• [To do]
As you print the data below, keep every line exactly as it is and leave the images behind.

• [The data]
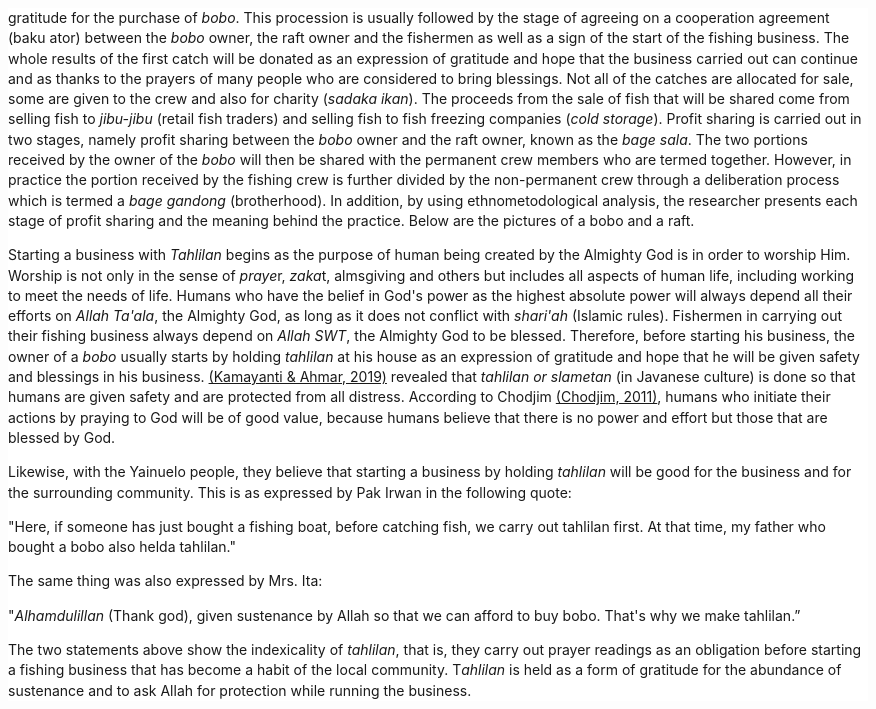 <p><span class="font5">gratitude for the purchase of </span><span class="font5" style="font-style:italic;">bobo</span><span class="font5">. This procession is usually followed by the stage of agreeing on a cooperation agreement (baku ator) between the </span><span class="font5" style="font-style:italic;">bobo</span><span class="font5"> owner, the raft owner and the fishermen as well as a sign of the start of the fishing business. The whole results of the first catch will be donated as an expression of gratitude and hope that the business carried out can continue and as thanks to the prayers of many people who are considered to bring blessings. Not all of the catches are allocated for sale, some are given to the crew and also for charity (</span><span class="font5" style="font-style:italic;">sadaka ikan</span><span class="font5">). The proceeds from the sale of fish that will be shared come from selling fish to </span><span class="font5" style="font-style:italic;">jibu-jibu</span><span class="font5"> (retail fish traders) and selling fish to fish freezing companies (</span><span class="font5" style="font-style:italic;">cold storage</span><span class="font5">). Profit sharing is carried out in two stages, namely profit sharing between the </span><span class="font5" style="font-style:italic;">bobo</span><span class="font5"> owner and the raft owner, known as the </span><span class="font5" style="font-style:italic;">bage sala</span><span class="font5">. The two portions received by the owner of the </span><span class="font5" style="font-style:italic;">bobo</span><span class="font5"> will then be shared with the permanent crew members who are termed together. However, in practice the portion received by the fishing crew is further divided by the non-permanent crew through a deliberation process which is termed a </span><span class="font5" style="font-style:italic;">bage gandong</span><span class="font5"> (brotherhood). In addition, by using ethnometodological analysis, the researcher presents each stage of profit sharing and the meaning behind the practice. Below are the pictures of a bobo and a raft.</span></p>
<p><span class="font5">Starting a business with </span><span class="font5" style="font-style:italic;">Tahlilan</span><span class="font5"> begins as the purpose of human being created by the Almighty God is in order to worship Him. Worship is not only in the sense of </span><span class="font5" style="font-style:italic;">praye</span><span class="font5">r, </span><span class="font5" style="font-style:italic;">zaka</span><span class="font5">t, almsgiving and others but includes all aspects of human life, including working to meet the needs of life. Humans who have the belief in God's power as the highest absolute power will always depend all their efforts on </span><span class="font5" style="font-style:italic;">Allah Ta'ala</span><span class="font5">, the Almighty God, as long as it does not conflict with </span><span class="font5" style="font-style:italic;">shari'ah</span><span class="font5"> (Islamic rules). Fishermen in carrying out their fishing business always depend on </span><span class="font5" style="font-style:italic;">Allah SWT</span><span class="font5">, the Almighty God to be blessed. Therefore, before starting his business, the owner of a </span><span class="font5" style="font-style:italic;">bobo</span><span class="font5"> usually starts by holding </span><span class="font5" style="font-style:italic;">tahlilan</span><span class="font5"> at his house as an expression of gratitude and hope that he will be given safety and blessings in his business. </span><a href="#bookmark6"><span class="font5">(Kamayanti &amp;&nbsp;Ahmar, 2019)</span></a><span class="font5"> revealed that </span><span class="font5" style="font-style:italic;">tahlilan or slametan</span><span class="font5"> (in Javanese culture) is done so that humans are given safety and are protected from all distress. According to Chodjim </span><a href="#bookmark6"><span class="font5">(Chodjim, 2011)</span></a><span class="font5">, humans who initiate their actions by praying to God will be of good value, because humans believe that there is no power and effort but those that are blessed by God.</span></p>
<p><span class="font5">Likewise, with the Yainuelo people, they believe that starting a business by holding </span><span class="font5" style="font-style:italic;">tahlilan</span><span class="font5"> will be good for the business and for the surrounding community. This is as expressed by Pak Irwan in the following quote:</span></p>
<p><span class="font5">&quot;Here, if someone has just bought a fishing boat, before catching fish, we carry out tahlilan first. At that time, my father who bought a bobo also helda tahlilan.&quot;</span></p>
<p><span class="font5">The same thing was also expressed by Mrs. Ita:</span></p>
<p><span class="font5">&quot;</span><span class="font5" style="font-style:italic;">Alhamdulillan</span><span class="font5"> (Thank god), given sustenance by Allah so that we can afford to buy bobo. That's why we make tahlilan.”</span></p>
<p><span class="font5">The two statements above show the indexicality of </span><span class="font5" style="font-style:italic;">tahlilan</span><span class="font5">, that is, they carry out prayer readings as an obligation before starting a fishing business that has become a habit of the local community. T</span><span class="font5" style="font-style:italic;">ahlilan</span><span class="font5"> is held as a form of gratitude for the abundance of sustenance and to ask Allah for protection while running the business.</span></p>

• [Task output]
 <p><span class="font5">gratitude for the purchase of </span><span class="font5" style="font-style:italic;">bobo</span><span class="font5">. This procession is usually followed by the stage of agreeing on a cooperation agreement (baku ator) between the </span><span class="font5" style="font-style:italic;">bobo</span><span class="font5"> owner, the raft owner and the fishermen as well as a sign of the start of the fishing business. The whole results of the first catch will be donated as an expression of gratitude and hope that the business carried out can continue and as thanks to the prayers of many people who are considered to bring blessings. Not all of the catches are allocated for sale, some are given to the crew and also for charity (</span><span class="font5" style="font-style:italic;">sadaka ikan</span><span class="font5">). The proceeds from the sale of fish that will be shared come from selling fish to </span><span class="font5" style="font-style:italic;">jibu-jibu</span><span class="font5"> (retail fish traders) and selling fish to fish freezing companies (</span><span class="font5" style="font-style:italic;">cold storage</span><span class="font5">). Profit sharing is carried out in two stages, namely profit sharing between the </span><span class="font5" style="font-style:italic;">bobo</span><span class="font5"> owner and the raft owner, known as the </span><span class="font5" style="font-style:italic;">bage sala</span><span class="font5">. The two portions received by the owner of the </span><span class="font5" style="font-style:italic;">bobo</span><span class="font5"> will then be shared with the permanent crew members who are termed together. However, in practice the portion received by the fishing crew is further divided by the non-permanent crew through a deliberation process which is termed a </span><span class="font5" style="font-style:italic;">bage gandong</span><span class="font5"> (brotherhood). In addition, by using ethnometodological analysis, the researcher presents each stage of profit sharing and the meaning behind the practice. Below are the pictures of a bobo and a raft.</span></p>
<p><span class="font5">Starting a business with </span><span class="font5" style="font-style:italic;">Tahlilan</span><span class="font5"> begins as the purpose of human being created by the Almighty God is in order to worship Him. Worship is not only in the sense of </span><span class="font5" style="font-style:italic;">praye</span><span class="font5">r, </span><span class="font5" style="font-style:italic;">zaka</span><span class="font5">t, almsgiving and others but includes all aspects of human life, including working to meet the needs of life. Humans who have the belief in God's power as the highest absolute power will always depend all their efforts on </span><span class="font5" style="font-style:italic;">Allah Ta'ala</span><span class="font5">, the Almighty God, as long as it does not conflict with </span><span class="font5" style="font-style:italic;">shari'ah</span><span class="font5"> (Islamic rules). Fishermen in carrying out their fishing business always depend on </span><span class="font5" style="font-style:italic;">Allah SWT</span><span class="font5">, the Almighty God to be blessed. Therefore, before starting his business, the owner of a </span><span class="font5" style="font-style:italic;">bobo</span><span class="font5"> usually starts by holding </span><span class="font5" style="font-style:italic;">tahlilan</span><span class="font5"> at his house as an expression of gratitude and hope that he will be given safety and blessings in his business. </span><a href="#bookmark6"><span class="font5">(Kamayanti &amp;&nbsp;Ahmar, 2019)</span></a><span class="font5"> revealed that </span><span class="font5" style="font-style:italic;">tahlilan or slametan</span><span class="font5"> (in Javanese culture) is done so that humans are given safety and are protected from all distress. According to Chodjim </span><a href="#bookmark6"><span class="font5">(Chodjim, 2011)</span></a><span class="font5">, humans who initiate their actions by praying to God will be of good value, because humans believe that there is no power and effort but those that are blessed by God.</span></p>
<p><span class="font5">Likewise, with the Yainuelo people, they believe that starting a business by holding </span><span class="font5" style="font-style:italic;">tahlilan</span><span class="font5"> will be good for the business and for the surrounding community. This is as expressed by Pak Irwan in the following quote:</span></p>
<p><span class="font5">&quot;Here, if someone has just bought a fishing boat, before catching fish, we carry out tahlilan first. At that time, my father who bought a bobo also helda tahlilan.&quot;</span></p>
<p><span class="font5">The same thing was also expressed by Mrs. Ita:</span></p>
<p><span class="font5">&quot;</span><span class="font5" style="font-style:italic;">Alhamdulillan</span><span class="font5"> (Thank god), given sustenance by Allah so that we can afford to buy bobo. That's why we make tahlilan.”</span></p>
<p><span class="font5">The two statements above show the indexicality of </span><span class="font5" style="font-style:italic;">tahlilan</span><span class="font5">, that is, they carry out prayer readings as an obligation before starting a fishing business that has become a habit of the local community. T</span><span class="font5" style="font-style:italic;">ahlilan</span><span class="font5"> is held as a form of gratitude for the abundance of sustenance and to ask Allah for protection while running the business.</span></p>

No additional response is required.